Following its tradition since 1997 of pissing off almost everyone, the new show portrays Trump as a deeply insecure grotesquerie in the Epstein files who sounds like Saddam Hussein, sleeps with Satan, sues everyone, often gets naked to show us his tiny penis with googly eyes, and lines the White House walls with naked photos of himself. The "plot" has South Park residents angry the guy they voted for turns out to be a grifting fascist douchebag; when religion is foisted on schools in the form of Jesus, last seen in 2019 doing cocaine with Satan, they complain to the President, who sues them, then settles if they'll run pro-Trump messaging. Cue protests, showdowns, media too scared of lawsuits to say anything but “oh boy, oh shit, oh God,” and a deepfake, live-action, small-dicked Trump trudging through the desert: "When things heat up, who will deliver us from temptation?"

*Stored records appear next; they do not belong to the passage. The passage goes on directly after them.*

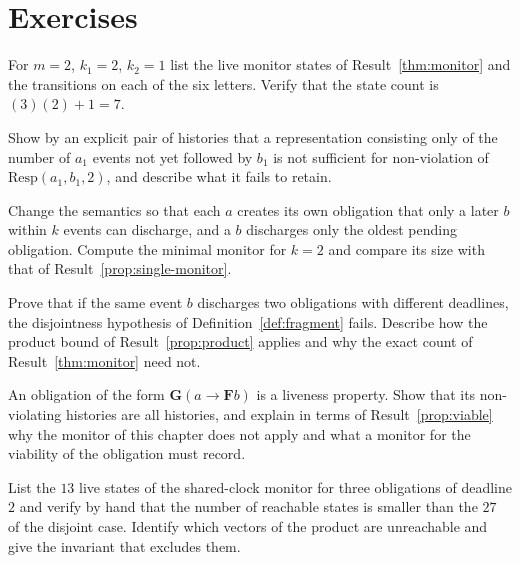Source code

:\section*{Exercises}

\begin{exercise}
For $m=2$, $k_1=2$, $k_2=1$ list the live monitor states of Result~\ref{thm:monitor} and the transitions on each of the six letters. Verify that the state count is $(3)(2)+1=7$.
\end{exercise}

\begin{exercise}
Show by an explicit pair of histories that a representation consisting only of the number of $a_1$ events not yet followed by $b_1$ is not sufficient for non-violation of $\mathrm{Resp}(a_1,b_1,2)$, and describe what it fails to retain.
\end{exercise}

\begin{exercise}
Change the semantics so that each $a$ creates its own obligation that only a later $b$ within $k$ events can discharge, and a $b$ discharges only the oldest pending obligation. Compute the minimal monitor for $k=2$ and compare its size with that of Result~\ref{prop:single-monitor}.
\end{exercise}

\begin{exercise}
Prove that if the same event $b$ discharges two obligations with different deadlines, the disjointness hypothesis of Definition~\ref{def:fragment} fails. Describe how the product bound of Result~\ref{prop:product} applies and why the exact count of Result~\ref{thm:monitor} need not.
\end{exercise}

\begin{exercise}
An obligation of the form $\mathbf G(a\to\mathbf F b)$ is a liveness property. Show that its non-violating histories are all histories, and explain in terms of Result~\ref{prop:viable} why the monitor of this chapter does not apply and what a monitor for the viability of the obligation must record.
\end{exercise}


\begin{exercise}
List the $13$ live states of the shared-clock monitor for three obligations of deadline $2$ and verify by hand that the number of reachable states is smaller than the $27$ of the disjoint case. Identify which vectors of the product are unreachable and give the invariant that excludes them.\label{ex:thirteen}
\end{exercise}

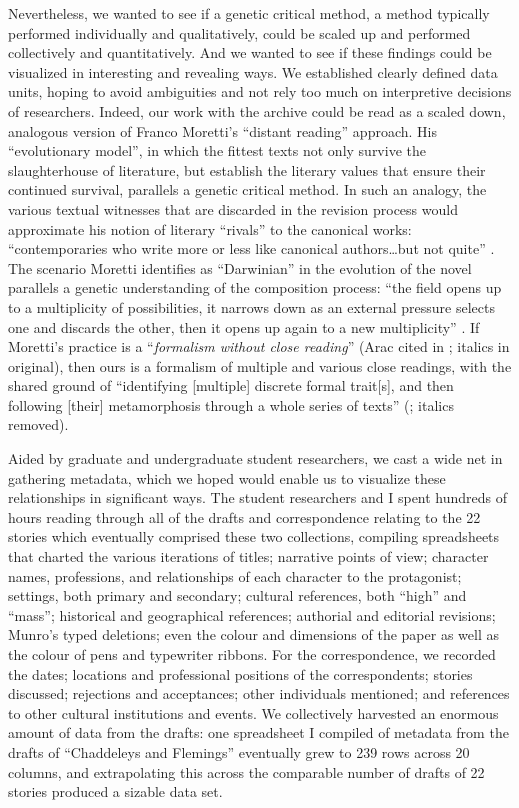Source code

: \begin{paper}
Nevertheless, we wanted to see if a genetic critical method, a method
typically performed individually and qualitatively, could be scaled up
and performed collectively and quantitatively. And we wanted to see if
these findings could be visualized in interesting and revealing ways. We
established clearly defined data units, hoping to avoid ambiguities and
not rely too much on interpretive decisions of researchers. Indeed, our
work with the archive could be read as a scaled down, analogous version
of Franco Moretti's ``distant reading'' approach. His ``evolutionary
model'', in which the fittest texts not only survive the slaughterhouse
of literature, but establish the literary values that ensure their
continued survival, parallels a genetic critical method. In such an
analogy, the various textual witnesses that are discarded in the
revision process would approximate his notion of literary ``rivals'' to
the canonical works: ``contemporaries who write more or less like
canonical authors\ldots but not quite'' \citep[66--67]{moretti_distant_2013}. The scenario
Moretti identifies as ``Darwinian'' in the evolution of the novel
parallels a genetic understanding of the composition process: ``the
field opens up to a multiplicity of possibilities, it narrows down as an
external pressure selects one and discards the other, then it opens up
again to a new multiplicity'' \citep[264]{moretti_signs_1983}. If Moretti's practice
is a ``\emph{formalism without close reading}'' (Arac cited in \cite[65]{moretti_distant_2013}; italics in original), then ours is a formalism of multiple and
various close readings, with the shared ground of ``identifying
{[}multiple{]} discrete formal trait{[}s{]}, and then following
{[}their{]} metamorphosis through a whole series of texts'' (\cite[65]{moretti_distant_2013}; italics
removed).

Aided by graduate and undergraduate student researchers, we cast a wide
net in gathering metadata, which we hoped would enable us to visualize
these relationships in significant ways. The student researchers and I
spent hundreds of hours reading through all of the drafts and
correspondence relating to the 22 stories which eventually comprised
these two collections, compiling spreadsheets that charted the various
iterations of titles; narrative points of view; character names,
professions, and relationships of each character to the protagonist;
settings, both primary and secondary; cultural references, both ``high''
and ``mass''; historical and geographical references; authorial and
editorial revisions; Munro's typed deletions; even the colour and
dimensions of the paper as well as the colour of pens and typewriter
ribbons. For the correspondence, we recorded the dates; locations and
professional positions of the correspondents; stories discussed;
rejections and acceptances; other individuals mentioned; and references
to other cultural institutions and events. We collectively harvested an
enormous amount of data from the drafts: one spreadsheet I compiled of
metadata from the drafts of ``Chaddeleys and Flemings'' eventually grew
to 239 rows across 20 columns, and extrapolating this across the
comparable number of drafts of 22 stories produced a sizable data set.


\end{paper}
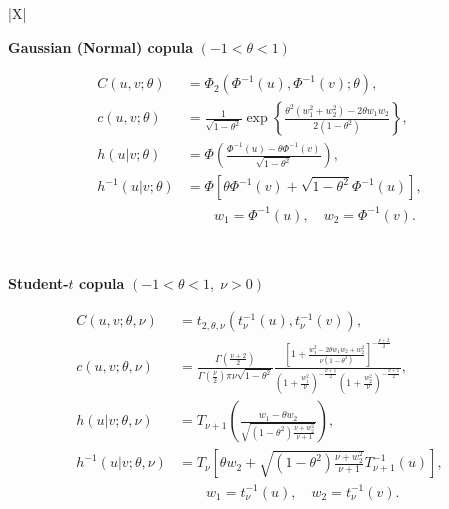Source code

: \documentclass[12pt,oneside,a4paper]{book}
\theoremstyle{definition}
\theoremstyle{remark}
\begin{document}
	\begin{table}[H]
		\centering
		\renewcommand{\arraystretch}{1.3}
		\small
		\begin{tabularx}{\textwidth}{|X|}
			\hline

			\textbf{Gaussian (Normal) copula}
			$\left(-1 < \theta < 1\right)$
			\\ \hline

			\[
			\begin{aligned}
				C(u,v;\theta)
				&= \Phi_2\left(
				\Phi^{-1}(u),\Phi^{-1}(v);\theta
				\right),\\[2pt]
				c(u,v;\theta)
				&=
				\frac{1}{\sqrt{1-\theta^2}}
				\exp\left\{
				\frac{
					\theta^2(w_1^2+w_2^2)-2\theta w_1w_2
				}{
					2(1-\theta^2)
				}
				\right\},\\[2pt]
				h(u|v;\theta)
				&=
				\Phi\left(
				\frac{
					\Phi^{-1}(u)-\theta\Phi^{-1}(v)
				}{
					\sqrt{1-\theta^2}
				}
				\right),\\[2pt]
				h^{-1}(u|v;\theta)
				&=
				\Phi\left[
				\theta\Phi^{-1}(v)
				+
				\sqrt{1-\theta^2}\Phi^{-1}(u)
				\right],\\[2pt]
				&\qquad
				w_1=\Phi^{-1}(u),\quad
				w_2=\Phi^{-1}(v).
			\end{aligned}
			\]

			\\ \hline

			\textbf{Student-$t$ copula}
			$\left(-1 < \theta < 1,\;\nu>0\right)$
			\\ \hline

			\[
			\begin{aligned}
				C(u,v;\theta,\nu)
				&=
				t_{2,\theta,\nu}
				\left(
				t_\nu^{-1}(u),t_\nu^{-1}(v)
				\right),\\[2pt]
				c(u,v;\theta,\nu)
				&=
				\frac{
					\Gamma\left(\frac{\nu+2}{2}\right)
				}{
					\Gamma\left(\frac{\nu}{2}\right)
					\pi\nu\sqrt{1-\theta^2}
				}
				\frac{
					\left[
					1+
					\frac{
						w_1^2-2\theta w_1w_2+w_2^2
					}{
						\nu(1-\theta^2)
					}
					\right]^{-\frac{\nu+2}{2}}
				}{
					\left(1+\frac{w_1^2}{\nu}\right)^{-\frac{\nu+1}{2}}
					\left(1+\frac{w_2^2}{\nu}\right)^{-\frac{\nu+1}{2}}
				},\\[2pt]
				h(u|v;\theta,\nu)
				&=
				T_{\nu+1}\left(
				\frac{
					w_1-\theta w_2
				}{
					\sqrt{
						(1-\theta^2)
						\frac{\nu+w_2^2}{\nu+1}
					}
				}
				\right),\\[2pt]
				h^{-1}(u|v;\theta,\nu)
				&=
				T_\nu\left[
				\theta w_2+
				\sqrt{
					(1-\theta^2)
					\frac{\nu+w_2^2}{\nu+1}
				}
				T_{\nu+1}^{-1}(u)
				\right],\\[2pt]
				&\qquad
				w_1=t_\nu^{-1}(u),\quad
				w_2=t_\nu^{-1}(v).
			\end{aligned}
			\]


\end{tabularx}
\end{table}
\end{document}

Enraged, the White House shrieked no "fourth-rate show can derail President Trump’s hot streak." Deadpan, Parker responded, "We’re terribly sorry." Then Trump fled the firestorm for a $10 million "work trip" to Scotland. "Many meetings planned!!" he boasted. In truth, exhibiting "a staggering level of grift," he went to golf on our dime at his failing courses at Turnberry and Balmedie in Aberdeenshire, and to open a new course there dedicated to his mother, though the first one's never turned a profit and is usually half-empty because he's so despised. His first term, he racked up 260 rounds of golf, most at his own resorts, at a cost of $151.5 million; this weekend's was his 44th, and most pricey, golf trip in six months; as of March 30, he's spent $26 million to golf, but we really can't afford food stamps. His spox dismissed concerns as "pathetic"; also, Biden went to the beach, and the autopen.
Despite an almost empty schedule, between rounds he did meet (very briefly) with British P.M. Keir Starmer and Scotland’s First Minister John Swinney. Meanwhile Scotland, where 75% of residents abhor him, gave Trump the welcome he deserved. In an editorial, the largest paper called him "a menace"; the "CONVICTED U.S. FELON" headline continued, "Republican Leader, Who Was Found Liable for Sexual Abuse and Defamation, Will Visit Golf Courses." Aberdeen South M.P. Stephen Flynn was asked if he'd meet with the felon; totally bald, Flynn responded, "I'll be busy getting a haircut, or washing my hair, or finding any excuse possible to make sure I'm looking after my own toddler at the time." Before his arrival, an anti-Trump group put up multiple smiling photos of him and Epstein; in a video, they warned it would "be a shame if (they) appeared absolutely everywhere on his tour of the U.K."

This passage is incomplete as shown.